Back in the day you could turn on a Mac, move the mouse, and navigate to your heart’s content, with nary a complex keyboard command (effectively killing off Microsoft DOS, at least as a front-end GUI).

In 2007, you could pick up the ground-breaking iPhone, and not need any instruction. Just touch and swipe.

Same, of course, with the iPad.

But, the Apple Watch?

Different story.

And for something billed as a lifestyle product, that’s an oddity. A New York Times columnist said it took him three days (!) to get up to speed with his new Apple Watch. He cited a “steep learning curve” that often confused and frustrated him. Granted, after that initial awkward phase, he said he “fell hard” for it – he now uses it to pay for cabs, and groceries, and to present his boarding pass at airports.

The Verge noted “performance issues,” though concluded it was the “nicest smartwatch available” (ahem. Pebble…). Score: 7 out of 10.

Regardless, the fact that Katy Perry has one (with Mickey Mouse watchface and all), should bode well. Much like singer John Mayer and the then slick MacBook Air, celebrity endorsements create the ultimate in lust factor, $650 price tag be damned.

For a company obsessed with design elegance and the simplicity imperative, the Apple Watch is an oddity. It runs counter to what, I believe, Steve Jobs what have wanted. Instead of creating a true accessory, one that extends the existing functions of the iPhone, Tim Cook and team went for a wrist computer. There’s upside to that approach. If it the Apple Watch succeeds, you can bet the spoils from the newly created ecosystem and developer platform will be rich indeed. Also, expect attach rate sales of the iPhone — the Watch won’t work with Android devices.

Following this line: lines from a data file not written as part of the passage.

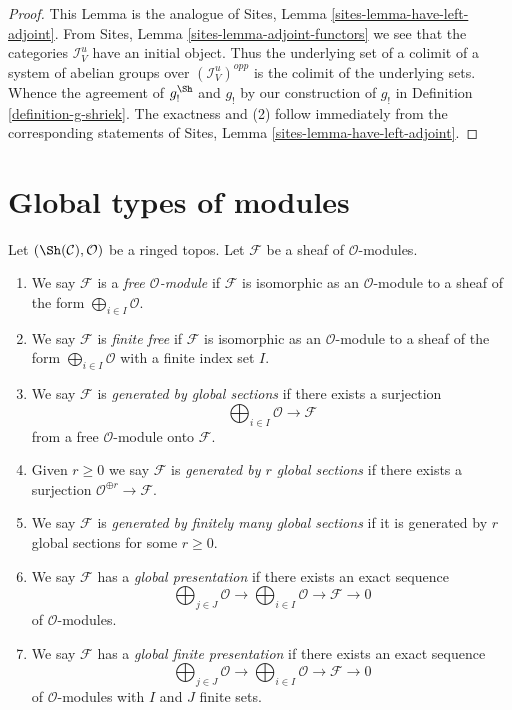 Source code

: \begin{proof}
This Lemma is the analogue of
Sites, Lemma \ref{sites-lemma-have-left-adjoint}.
From Sites, Lemma \ref{sites-lemma-adjoint-functors} we see that the categories
$\mathcal{I}_V^u$ have an initial object. Thus the underlying set of a
colimit of a system of abelian groups over $(\mathcal{I}_V^u)^{opp}$
is the colimit of the underlying sets. Whence the agreement
of $g_!^{\Sh}$ and $g_!$ by our construction of $g_!$ in
Definition \ref{definition-g-shriek}.
The exactness and (2) follow immediately from the corresponding statements of
Sites, Lemma \ref{sites-lemma-have-left-adjoint}.
\end{proof}





\section{Global types of modules}
\label{section-global}

\begin{definition}
\label{definition-global}
Let $(\Sh(\mathcal{C}), \mathcal{O})$ be a ringed topos.
Let $\mathcal{F}$ be a sheaf of $\mathcal{O}$-modules.
\begin{enumerate}
\item We say $\mathcal{F}$ is a {\it free $\mathcal{O}$-module}
if $\mathcal{F}$ is isomorphic as an $\mathcal{O}$-module
to a sheaf of the form $\bigoplus_{i \in I} \mathcal{O}$.
\item We say $\mathcal{F}$ is {\it finite free} if
$\mathcal{F}$ is isomorphic as an $\mathcal{O}$-module
to a sheaf of the form $\bigoplus_{i \in I} \mathcal{O}$
with a finite index set $I$.
\item We say $\mathcal{F}$ is {\it generated by global sections}
if there exists a surjection
$$
\bigoplus\nolimits_{i \in I} \mathcal{O} \longrightarrow \mathcal{F}
$$
from a free $\mathcal{O}$-module onto $\mathcal{F}$.
\item Given $r \geq 0$ we say $\mathcal{F}$ is
{\it generated by $r$ global sections} if there exists a surjection
$\mathcal{O}^{\oplus r} \to \mathcal{F}$.
\item We say $\mathcal{F}$ is {\it generated by finitely many global sections}
if it is generated by $r$ global sections for some $r \geq 0$.
\item We say $\mathcal{F}$ has a {\it global presentation}
if there exists an exact sequence
$$
\bigoplus\nolimits_{j \in J} \mathcal{O} \longrightarrow
\bigoplus\nolimits_{i \in I} \mathcal{O} \longrightarrow
\mathcal{F} \longrightarrow 0
$$
of $\mathcal{O}$-modules.
\item We say $\mathcal{F}$ has a {\it global finite presentation}
if there exists an exact sequence
$$
\bigoplus\nolimits_{j \in J} \mathcal{O} \longrightarrow
\bigoplus\nolimits_{i \in I} \mathcal{O} \longrightarrow
\mathcal{F} \longrightarrow 0
$$
of $\mathcal{O}$-modules with $I$ and $J$ finite sets.
\end{enumerate}
\end{definition}

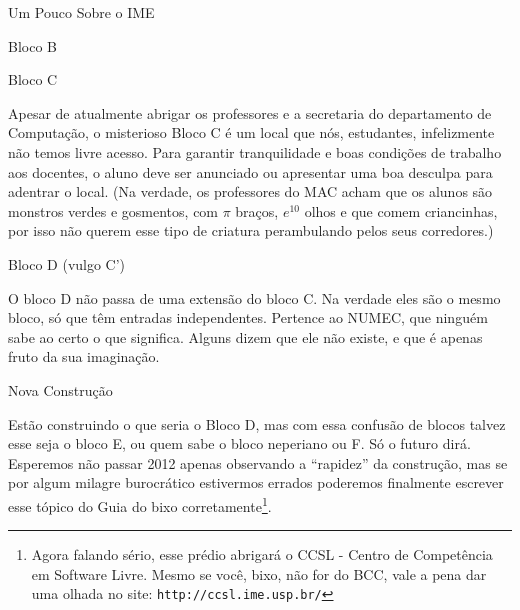 \begin{secao}{Um Pouco Sobre o IME}
\begin{subsecao}{Bloco B}
\begin{itemize}
\end{itemize}
\end{subsecao}

\begin{subsecao}{Bloco C}

  Apesar de atualmente abrigar os professores e a secretaria do
  departamento de Computação, o misterioso Bloco C é um local que nós,
  estudantes, infelizmente não temos livre acesso. Para garantir
  tranquilidade e boas condições de trabalho aos docentes, o aluno deve
  ser anunciado ou apresentar uma boa desculpa para adentrar o local.
  (Na verdade, os professores do MAC acham que os alunos
  são monstros verdes e gosmentos, com $\pi$ braços, $e^{10}$ olhos e que
  comem criancinhas, por isso não querem esse tipo de criatura perambulando
  pelos seus corredores.)

\end{subsecao}

\begin{subsecao}{Bloco D (vulgo C')}

  O bloco D não passa de uma extensão do bloco C. Na verdade eles são o
  mesmo bloco, só que têm entradas independentes. Pertence ao NUMEC, que
  ninguém sabe ao certo o que significa. Alguns dizem que ele não existe,
  e que é apenas fruto da sua imaginação.

\end{subsecao}


\begin{subsecao}{Nova Construção}

Estão construindo o que seria o Bloco D, mas com essa confusão de blocos talvez esse seja o bloco E, ou quem sabe o bloco neperiano ou F. Só o futuro dirá. Esperemos não passar 2012 apenas observando a “rapidez” da construção, mas se por algum milagre burocrático estivermos errados poderemos finalmente escrever esse tópico do Guia do bixo corretamente\footnote{Agora falando sério, esse prédio abrigará o CCSL - Centro de Competência em Software Livre. Mesmo se você, bixo, não for do BCC, vale a pena dar uma olhada no site: {\tt http://ccsl.ime.usp.br/}}. 


\end{subsecao}
\end{secao}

ALSO SEE: Apple Watch: Smash or Trash? 5 Reasons Apple will get wearables right

The iffy part of the equation, however, relates to long-term consumer acceptance.

Will the average Apple Watch user tolerate three, four days of learning?

We won’t know until the initial euphoria subsides (the first stock reportedly sold out in 10 minutes). The stockouts are no surprise. Everyone has an iPad, iPhone, Mac. But almost no one has an Apple Watch. And given its Dick Tracy cool factor (haute-tech as I’ve heard it called) expect every meeting for the next two months to being with a co-worker’s Apple Watch demo.

In an effort to counter what it would predict as a non-traditional product learning curve, Apple has released more than it usual array of tutorials, videos, and how-to’s. That was a smart move. It also helped create a drum-beat of marketing hype leading up to the Apple Watch’s in-store availability.

I predicted the iPad would flop. This year I predicted the Apple Watch would succeed.

At least initially — if the economy tanks, what device will be the first to go: Mac? iPhone? iPad? Watch? I’d suggest that’s exactly the order of priority, from most to least important, in terms of day-to-day work and life. Clearly this is a discretionary (bourgeois) product if there ever was one.

I still think the Apple Watch will win out long-term. As a niche product. Initial sales volumes may be strong, but I’d be surprised if it ever sold in mass volume, say, two or three years from now.

Me? I have a 6-inch Huawei. Pretty amazing phone. But, Android. So no Apple Watch (maybe my wife will get one some day). Pebble it is. As I wrote in my review, after using that smartwatch there was no going back – it really is a life changer. I wouldn’t be surprised if many feel the same way about the Apple Watch too, even if it takes a little more effort to learn than an iPhone.